Branch of the spec repo scoped to discussion of SIMD in WebAssembly
Other
527 stars 43 forks source link

Constant Pool Optimization on X64 and Related Benchmarks #498

Open omnisip opened 3 years ago

omnisip commented 3 years ago

Hi everyone,

@ngzhian has encouraged me to share the discussion we're having on building an x64 constant pool and related optimizations in V8 since it might be helpful to other people implementing compilers. Specifically, we're putting together a design document that shows how a constant pool will improve the performance of select operations -- the first being shuffle. However, it seems unlikely that shuffle would be the only thing that would receive a performance benefit. There's probably a handful of other cases that stand out with a constant intermediate being reused more than one time. For instance, if someone were calling extended multiply i32x4->i64x2 in a loop.
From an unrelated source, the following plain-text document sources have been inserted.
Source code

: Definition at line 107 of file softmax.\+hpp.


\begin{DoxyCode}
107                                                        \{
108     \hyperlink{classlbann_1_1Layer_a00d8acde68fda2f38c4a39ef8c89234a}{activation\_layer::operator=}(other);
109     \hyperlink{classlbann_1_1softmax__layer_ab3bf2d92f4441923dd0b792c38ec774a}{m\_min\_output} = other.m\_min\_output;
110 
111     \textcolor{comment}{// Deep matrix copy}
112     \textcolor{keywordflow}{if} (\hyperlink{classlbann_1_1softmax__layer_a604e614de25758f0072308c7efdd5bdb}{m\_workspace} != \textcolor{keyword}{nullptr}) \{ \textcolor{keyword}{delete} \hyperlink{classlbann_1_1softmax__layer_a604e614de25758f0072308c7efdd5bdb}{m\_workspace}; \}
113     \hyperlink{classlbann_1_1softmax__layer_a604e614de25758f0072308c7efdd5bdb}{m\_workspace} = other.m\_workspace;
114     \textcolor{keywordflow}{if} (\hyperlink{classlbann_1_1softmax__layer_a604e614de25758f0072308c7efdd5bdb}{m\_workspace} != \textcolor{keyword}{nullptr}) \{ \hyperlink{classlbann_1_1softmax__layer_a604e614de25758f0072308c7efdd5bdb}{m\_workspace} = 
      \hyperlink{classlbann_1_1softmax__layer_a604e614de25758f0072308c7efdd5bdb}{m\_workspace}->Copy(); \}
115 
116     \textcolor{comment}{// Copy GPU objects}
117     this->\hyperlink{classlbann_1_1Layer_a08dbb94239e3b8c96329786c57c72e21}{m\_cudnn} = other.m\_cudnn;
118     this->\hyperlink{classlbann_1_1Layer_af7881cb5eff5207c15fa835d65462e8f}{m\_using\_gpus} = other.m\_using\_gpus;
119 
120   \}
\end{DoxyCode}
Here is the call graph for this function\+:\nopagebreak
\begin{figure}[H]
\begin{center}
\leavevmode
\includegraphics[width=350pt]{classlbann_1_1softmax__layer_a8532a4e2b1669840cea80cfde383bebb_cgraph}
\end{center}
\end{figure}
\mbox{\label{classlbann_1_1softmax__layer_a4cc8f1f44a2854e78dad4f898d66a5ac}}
If you have specific benchmarks or places, which might be well addressed by the constant pool and/or constant optimization, please post them here. I would love to include them and your input in the design proposal.

lemaitre commented 3 years ago

One function where I did need constants is with the fast square root reciprocal.

I basically use the "fast square root reciprocal" from quake, but extended to double precision, and with faster convergence. This function requires 4 constants.

__m256d rsqrt(__m256d x) {
  const __m256i vmagic = _mm256_set1_epi64x(0x5fe6eb50c7b537a9ull);
  const __m256d v35over16 = _mm256_set1_pd(35./16.), v21over16 = _mm256_set1_pd(21./16.), v5over16 = _mm256_set1_pd(5./16.);

  __m256d a, y;
  y = _mm256_castsi256_pd(_mm256_sub_epi64(vmagic, _mm256_srli_epi64(_mm256_castpd_si256(x), 1)));

  // Householder's iterations (quartic convergence)
  a = _mm256_mul_pd(_mm256_mul_pd(y, y), x);
  y = _mm256_mul_pd(_mm256_fnmadd_pd(_mm256_fnmadd_pd(_mm256_fnmadd_pd(a, v5over16, v21over16), a, v35over16), a, v35over16), y);
  a = _mm256_mul_pd(_mm256_mul_pd(y, y), x);
  y = _mm256_mul_pd(_mm256_fnmadd_pd(_mm256_fnmadd_pd(_mm256_fnmadd_pd(a, v5over16, v21over16), a, v35over16), a, v35over16), y);

  return y;
}

If you are interested in more details about that, you can look at my paper at JSA.

omnisip commented 3 years ago

@lemaitre This could be a really good use case. Do you have a pre-built benchmark we can use?

I'd love to see the wasm code generation and the native assembly generation.

lemaitre commented 3 years ago

The benchmark I had at the time is super large, but this was part of a Cholesky factorization kernel on tiny matrices (like 3x3 or 5x5). In fact, to evaluate the performance of this code, you don't even need actual data as there is no ifs and all instructions used are constant time.

If you are interested, I could generate a tiny benchmark for this code later. But for now, I'm a bit busy.

omnisip commented 3 years ago

Possibly. The goal here is to find cases where there is a performance penalty for not being able to reuse constants. In my case, I have one where there is no efficient way to build the constant, and it has to be manipulated and regenerated repeatedly for the shuffle mask. For something like extended multiply, it could be that it's looping and multiplying by a constant value that it has to shuffle for architectural reasons.